Pistoletazo de salida a la quijotesca aventura de publicar todo De Lubac
Ediciones Encuentro parece tener una tendencia, rayana en lo suicida, para emprender proyectos editoriales que, desde fuera, se nos antojan titánicos y de complicada rentabilidad. Dios les bendiga por ello.
Cuando en su día anunciaron el lanzamiento, en colaboración con el Club Chesterton de la Universidad CEU San Pablo, de una colección que recogerá todos los artículos de Chesterton publicados en The Illustrated London News (entre 1905 y 1936, que se dice pronto), aquello me pareció un notición, una tarea titánica pero de aquellas que hacen sentirse orgulloso a un editor (y de paso que enriquecen, de verdad, la cultura de un pueblo). Ya llevan 4 excelentes volúmenes y hemos llegado a 1909, por lo que si aún no lo han hecho, están a tiempo de subirse al barco.

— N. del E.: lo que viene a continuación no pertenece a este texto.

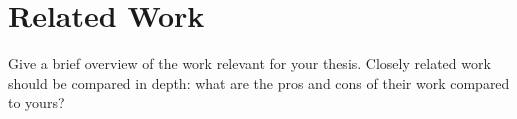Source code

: \chapter{Related Work}\label{chap:relatedwork}
Give a brief overview of the work relevant for your thesis.
Closely related work should be compared in depth: what are the pros and cons of their work compared to yours?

No contentos con este proyecto, ahora nos sorprenden con el anuncio de la publicación de las obras completas de Henri de Lubac, otra tarea propia de otros tiempos y que, sin lugar a dudas, será un hito en el ámbito de la teología.

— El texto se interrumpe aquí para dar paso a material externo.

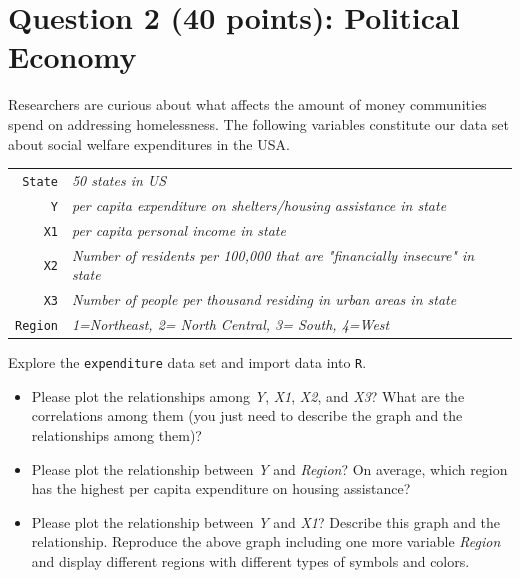 \documentclass[12pt,letterpaper]{article}
\begin{document}
	\section*{Question 2 (40 points): Political Economy}

\noindent Researchers are curious about what affects the amount of money communities spend on addressing homelessness. The following variables constitute our data set about social welfare expenditures in the USA. \\
\vspace{.5cm}


\begin{tabular}{r|l}
	\texttt{State} &\emph{50 states in US} \\
	\texttt{Y} & \emph{per capita expenditure on shelters/housing assistance in state}\\
	\texttt{X1} &\emph{per capita personal income in state} \\
	\texttt{X2} &  \emph{Number of residents per 100,000 that are "financially insecure" in state}\\
	\texttt{X3} &  \emph{Number of people per thousand residing in urban areas in state} \\
	\texttt{Region} &  \emph{1=Northeast, 2= North Central, 3= South, 4=West} \\
\end{tabular}

\vspace{.5cm}
\noindent Explore the \texttt{expenditure} data set and import data into \texttt{R}.
\vspace{.5cm}
  
\vspace{.5cm}
\begin{itemize}

\item
Please plot the relationships among \emph{Y}, \emph{X1}, \emph{X2}, and \emph{X3}? What are the correlations among them (you just need to describe the graph and the relationships among them)?
\vspace{.5cm}
\item
Please plot the relationship between \emph{Y} and \emph{Region}? On average, which region has the highest per capita expenditure on housing assistance?
\vspace{.5cm}
\item
Please plot the relationship between \emph{Y} and \emph{X1}? Describe this graph and the relationship. Reproduce the above graph including one more variable \emph{Region} and display different regions with different types of symbols and colors.
\end{itemize}
\end{document}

Conocía a Henri de Lubac por sus obras más célebres (o al menos por las que en mi entorno lo son): El drama del humanismo ateo y La posteridad espiritual de Joaquín de Fiore, dos clásicos de teología que incursionan en el campo de lo filosófico, político e histórico y que son obras imprescindibles para quien quiere pensar a fondo sobre estas cuestiones. El plan de publicación que ahora aborda Ediciones Encuentro es ambicioso y abarca más de una veintena de volúmenes. Como ven. Aún quedan románticos (o gente que se toma las cosas en serio y de ilusión desbordante).

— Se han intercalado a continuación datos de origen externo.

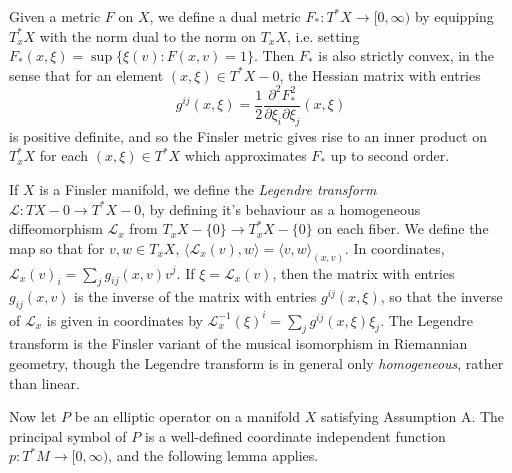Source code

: 
Given a metric $F$ on $X$, we define a dual metric $F_*: T^*X \to [0,\infty)$ by equipping $T_x^*X$ with the norm dual to the norm on $T_x X$, i.e. setting $F_*(x,\xi) = \sup \{ \xi(v) : F(x,v) = 1 \}$. Then $F_*$ is also strictly convex, in the sense that for an element $(x,\xi) \in T^* X - 0$, the Hessian matrix with entries
%
\begin{equation}
    g^{ij}(x,\xi) = \frac{1}{2} \frac{\partial^2 F_{\! \! *}^2}{\partial \xi_i \partial \xi_j}(x,\xi)
\end{equation}
%
is positive definite, and so the Finsler metric gives rise to an inner product on $T_x^* X$ for each $(x,\xi) \in T^* X$ which approximates $F_*$ up to second order.

If $X$ is a Finsler manifold, we define the \emph{Legendre transform} $\mathcal{L}: T X - 0 \to T^* X - 0$, by defining it's behaviour as a homogeneous diffeomorphism $\mathcal{L}_x$ from $T_x X - \{ 0 \} \to T^*_x X - \{ 0 \}$ on each fiber. We define the map so that for $v,w \in T_x X$, $\langle \mathcal{L}_x(v), w \rangle = \langle v, w \rangle_{(x,v)}$. In coordinates, $\mathcal{L}_x(v)_i = \sum\nolimits_j g_{ij}(x,v) v^j$. If $\xi = \mathcal{L}_x(v)$, then the matrix with entries $g_{ij}(x,v)$ is the inverse of the matrix with entries $g^{ij}(x,\xi)$, so that the inverse of $\mathcal{L}_x$ is given in coordinates by $\mathcal{L}_x^{-1}(\xi)^i = \sum\nolimits_j g^{ij}(x,\xi) \xi_j$. The Legendre transform is the Finsler variant of the musical isomorphism in Riemannian geometry, though the Legendre transform is in general only \emph{homogeneous}, rather than linear. %

Now let $P$ be an elliptic operator on a manifold $X$ satisfying Assumption A. The principal symbol of $P$ is a well-defined coordinate independent function $p: T^* M \to [0,\infty)$, and the following lemma applies.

El primer tomo de estas obras de Henri de Lubac tiene por título Por los caminos de Dios y está centrado en torno a la existencia de Dios y el modo de conocerle, básicamente lo que se conoce como teología natural.
No soy teólogo y he de advertir que seguro que se me hayan escapado matices importantes. Escribiré pues de lo que me ha llamado más la atención, sabedor de que habrá personas más preparadas que yo en este campo que podrán sacar a relucir aspectos importantes de estos escritos que a mí se me han escapado.
No estamos ante una obra sistemática, sino ante una especie de apuntes, a veces breves ensayos sobre un tema, pero a veces meras anotaciones o citas jugosas, que van desgranando una cuestión crucial, la misma idea de Dios. Y sí, hay páginas que hay que leer con pausa y atención, pero también hay comentarios rápidos, zarpazos iluminadores de esos que uno apunta para tenerlos a mano en el futuro. Otro aspecto llama la atención: el esfuerzo del autor por fundar sus reflexiones en teólogos reputados y, muy especialmente, en Santo Tomás, de quien las referencias abundan y que, una vez más, brilla con luz propia en su singular sabiduría y penetración.
Reviso mis anotaciones y destaco algunos aspectos, fragmentarios, de la obra. La revaloración del «ateísmo» antiguo, aquel que niega la existencia de todos aquellos dioses que «parecen inventados expresamente por el enemigo del género humano para autorizar todos los crímenes». En este sentido, De Lubac puede afirmar que «solo el Evangelio es el verdadero crepúsculo de los dioses». Y no se piense que está hablando solo del pasado: «Hay dioses tiranos. Hay un Dios liberador. Los dioses tiranos ya no toman en nuestros días, generalmente, nombres de dioses. Prefieren pseudónimos. Sin embargo, su tiranía no es menor». El misterio que encierra el hombre, misterio que proviene de que es a imagen de Dios. La «revelación natural», que el pecado no ha apagado por completo. La grandeza humana… que reside en su dependencia de Dios. El riesgo de confundir «al Autor de la Naturaleza con la Naturaleza a través de la cual se revela oscuramente el Creador». La importancia de la tradición y la autoridad para proteger la razón, «descartando los vértigos de la imaginación». Ser conscientes de nuestras limitaciones, de lo que se conoce como «teología negativa», pero al mismo tiempo saber que «en materia de prueba de Dios, la exposición más clásica y más sencilla es también, siempre, en sí misma, la mejor». Por ello, «cuando decimos que Dios es inefable, no queremos decir que no se pueda decir de Él nada verdadero… Dios no es pues inefable en el sentido de que fura ininteligible: es inefable porque sigue siendo por encima de todo lo que se pueda decir de Él.» Y tener presente que «el Dios oculto, el Dios misterioso no es el Dios lejano, el Dios ausente: es siempre el Dios cercano». La crítica a la idea del Progreso, «una de las más huecas que el hombre ha forjado». La imposibilidad de que el hombre viva sin adorar: «la adoración es, al mismo tiempo que su deber esencial, la necesidad más profunda de su ser. No puede extirparla, sino solo corromperla».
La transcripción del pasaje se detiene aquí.